Note that this might not be a good idea on z/OS. Java by default will attempt to create enough threads to use all the processors on the system – which is probably not desirable on the mainframe. On the other hand, it could work OK in a discretionary service class and will probably be limited by I/O speed anyway so YMMV.
Here’s the parallel version of the program on Github:
Java Streams provides methods to do the accumulation independently and merge the results from each thread at the end. That avoids the problem of synchronizing updates between threads.
However, for this test, I elected to minimize the changes from the original version and just moved the processing to a forEach block. That means that any updates to shared data in the forEach block need to be synchronized between threads. Change required were:
- Transaction counts were changed to use the LongAdder class.
- The HashMap was changed to a ConcurrentHashMap
- The add method in the TransactionData class was made synchronized.
In theory, accumulating independently and merging at the end should be faster because it avoids having to synchronize threads. However, most of the time here is spent decompressing data so any gain is probably insignificant.
Results
The parallel run finished in 7 minutes 18 seconds. Statistics:
- Read SMF data: 1.3 GB/s
- Decompress the compressed portion of the record: 1.1 GB/s
- Process decompressed data: 7.2 GB/s
Reporting on 1 billion transactions in 7 minutes 18 seconds seems pretty good. That’s over 2 million transactions per second. The times are pretty linear with transaction count, so e.g. if you have only 100 million transactions it should run in less than a minute.
Even faster?
According to the Windows performance monitor, the parallel run didn’t max out the disk or the CPU. In theory the SSD is capable of more than 1.3 GB/s so there might be more performance to be found.

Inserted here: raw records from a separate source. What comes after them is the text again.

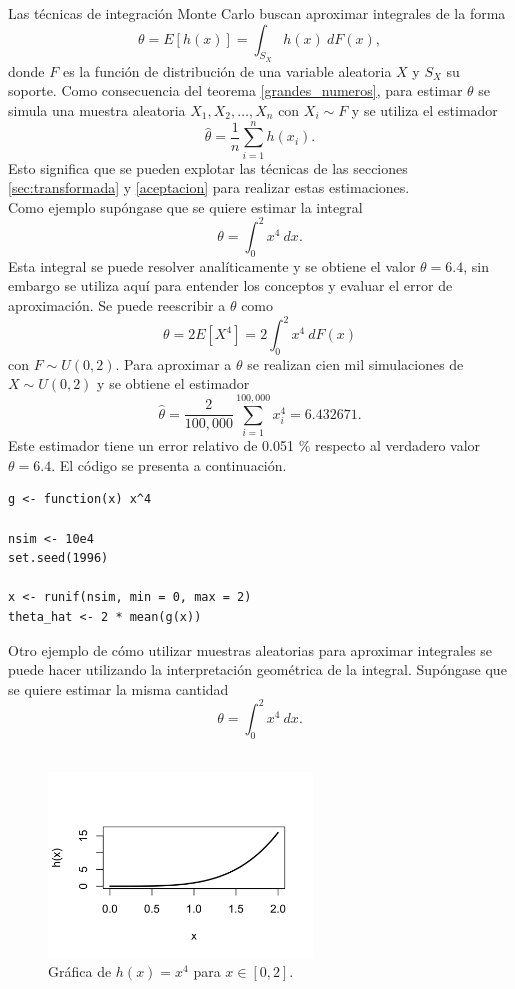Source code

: \documentclass[11pt,a4paper]{article}
\begin{document}
Las técnicas de integración Monte Carlo buscan aproximar integrales de la forma
$$\theta = E[h(x)] = \int_{S_X} h(x) \ dF(x),$$ donde $F$ es la función de distribución de una variable aleatoria $X$ y $S_X$ su soporte. Como consecuencia del teorema \ref{grandes_numeros}, para estimar $\theta$ se simula una muestra aleatoria $X_1, X_2, \dots, X_n$ con $X_i\sim F$ y se utiliza el estimador $$\hat{\theta} = \frac{1}{n}\sum_{i=1}^n h(x_i).$$ Esto significa que se pueden explotar las técnicas de las secciones \ref{sec:transformada} y \ref{aceptacion} para realizar estas estimaciones.\\

Como ejemplo supóngase que se quiere estimar la integral $$\theta = \int_0^2 x^4 \ dx.$$ Esta integral se puede resolver analíticamente y se obtiene el valor $\theta = 6.4$, sin embargo se utiliza aquí para entender los conceptos y evaluar el error de aproximación. Se puede reescribir a $\theta$ como $$\theta = 2E[X^4] =  2\int_0^2 x^4 \ dF(x)$$ con $F\sim U(0,2).$ Para aproximar a $\theta$ se realizan cien mil simulaciones de $X\sim U(0,2)$ y se obtiene el estimador $$\hat{\theta} = \frac{2}{100,000}\sum_{i=1}^{100,000} x_i^4 = 6.432671.$$ Este estimador tiene un error relativo de 0.051 \% respecto al verdadero valor $\theta = 6.4$. El código se presenta a continuación.\\

\begin{lstlisting}
g <- function(x) x^4

nsim <- 10e4
set.seed(1996)

x <- runif(nsim, min = 0, max = 2)
theta_hat <- 2 * mean(g(x))
\end{lstlisting} \leavevmode\newline

Otro ejemplo de cómo utilizar muestras aleatorias para aproximar integrales se puede hacer utilizando la interpretación geométrica de la integral. Supóngase que se quiere estimar la misma cantidad $$\theta = \int_0^2 x^4 \ dx.$$\\

\begin{figure}[h]
\centering\includegraphics[width=7cm]{hx.png}
\caption{Gráfica de $h(x) = x^4$ para $x\in [0,2]$.}
\label{fig:hx}
\end{figure}
\end{document}
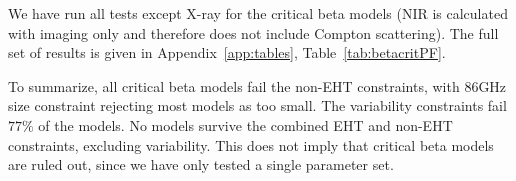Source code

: We have run all tests except X-ray for the critical beta models (NIR is calculated with imaging only and therefore does not include Compton scattering).  The full set of results is given in Appendix~\ref{app:tables}, Table~\ref{tab:betacritPF}.

To summarize, all critical beta models fail the non-EHT constraints, with 86GHz size constraint rejecting most models as too small.  The variability constraints fail $77\%$ of the models.  No models survive the combined EHT and non-EHT constraints, excluding variability.  This does not imply that critical beta models are ruled out, since we have only tested a single parameter set.




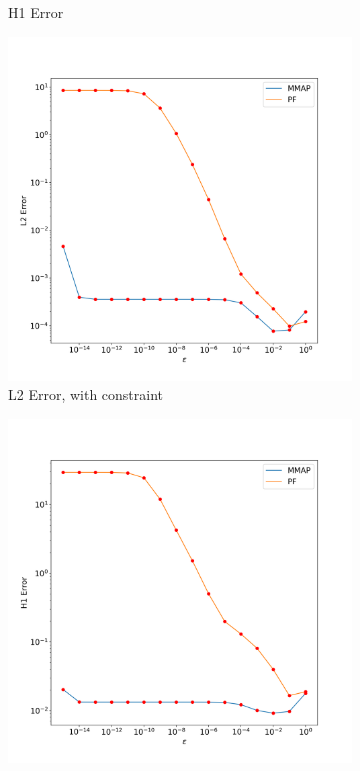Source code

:\documentclass[12pt]{ociamthesis}
\begin{document}
\begin{figure}[H]
\begin{subfigure}{0.44\textwidth}
     \caption{H1 Error}
 \end{subfigure}
 \begin{subfigure}{0.44\textwidth}
     \includegraphics[width=\textwidth]{Pics/LHSims/E2/E2_INL2.png}
     \caption{L2 Error, with constraint}
 \end{subfigure}
 \begin{subfigure}{0.44\textwidth}
     \includegraphics[width=\textwidth]{Pics/LHSims/E2/E2_INH1.png}

\end{subfigure}
\end{figure}
\end{document}
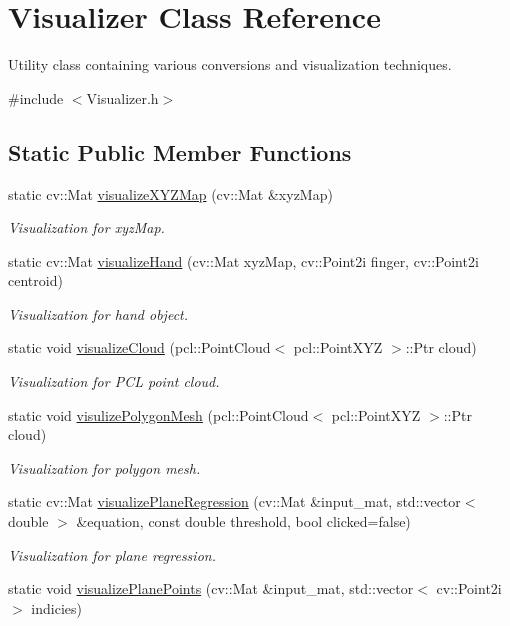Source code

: \hypertarget{class_visualizer}{}\section{Visualizer Class Reference}
\label{class_visualizer}


Utility class containing various conversions and visualization techniques.  




{\ttfamily \#include $<$Visualizer.\+h$>$}

\subsection*{Static Public Member Functions}
\begin{DoxyCompactItemize}
\item 
static cv\+::\+Mat \hyperlink{class_visualizer_a24caf117be9878e2f5ad35cabb7f4f88}{visualize\+X\+Y\+Z\+Map} (cv\+::\+Mat \&xyz\+Map)
\begin{DoxyCompactList}\small\item\em Visualization for xyz\+Map. \end{DoxyCompactList}\item 
static cv\+::\+Mat \hyperlink{class_visualizer_aa4436945eb7f9220b55d46914e8c5005}{visualize\+Hand} (cv\+::\+Mat xyz\+Map, cv\+::\+Point2i finger, cv\+::\+Point2i centroid)
\begin{DoxyCompactList}\small\item\em Visualization for hand object. \end{DoxyCompactList}\item 
static void \hyperlink{class_visualizer_af65e36aaef7c1f60d0f79819f17707d7}{visualize\+Cloud} (pcl\+::\+Point\+Cloud$<$ pcl\+::\+Point\+X\+YZ $>$\+::Ptr cloud)
\begin{DoxyCompactList}\small\item\em Visualization for P\+CL point cloud. \end{DoxyCompactList}\item 
static void \hyperlink{class_visualizer_a82702715f2ac30e555ccad3339375bf8}{visulize\+Polygon\+Mesh} (pcl\+::\+Point\+Cloud$<$ pcl\+::\+Point\+X\+YZ $>$\+::Ptr cloud)
\begin{DoxyCompactList}\small\item\em Visualization for polygon mesh. \end{DoxyCompactList}\item 
static cv\+::\+Mat \hyperlink{class_visualizer_a448063633391ee4ae2af595fe760aab0}{visualize\+Plane\+Regression} (cv\+::\+Mat \&input\+\_\+mat, std\+::vector$<$ double $>$ \&equation, const double threshold, bool clicked=false)
\begin{DoxyCompactList}\small\item\em Visualization for plane regression. \end{DoxyCompactList}\item 
static void \hyperlink{class_visualizer_acdc7b3fa2c57bddb1de863101c690d51}{visualize\+Plane\+Points} (cv\+::\+Mat \&input\+\_\+mat, std\+::vector$<$ cv\+::\+Point2i $>$ indicies)
\end{DoxyCompactItemize}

At some point the I/O is being processed sequentially, so I suspect that is the bottleneck. Perhaps it would be faster if there were multiple files e.g. if the SMF data was divided by CICS region or system and I/O could be processed to multiple files in parallel.
A subject for future investigation, perhaps.
Try it on your data
Contact us at info@blackhillsoftware.com for a free trial. Let us know what reports you would like and we can add them to the samples.
Notes
- This runs fast enough that I/O is potentially the bottleneck. On z/OS, I have found that zEDC compression for SMF data can significantly improve I/O speed. Using zEDC and CICS SMF record compression might be better than zEDC alone. See some tests here.
- This is 100% Java so it is zIIP eligible on z/OS. This is a particular advantage if the general purpose CPs run at less than full speed.
- For CICS records, most of the time is spent decompressing the records. It is reasonably easy to modify the program to produce multiple different reports from the same pass of the data, which means that additional reports cost almost zero CPU or elapsed time.
- EasySMF can read data using the z/OSMF Dataset and Files REST API. You can run a Java program on the PC and access the mainframe SMF data using a https connection.
- AI is pretty good at writing Java, and Java type safety in the EasySMF API helps keep it on track with the SMF data so it’s very feasible to use AI to help write SMF reports.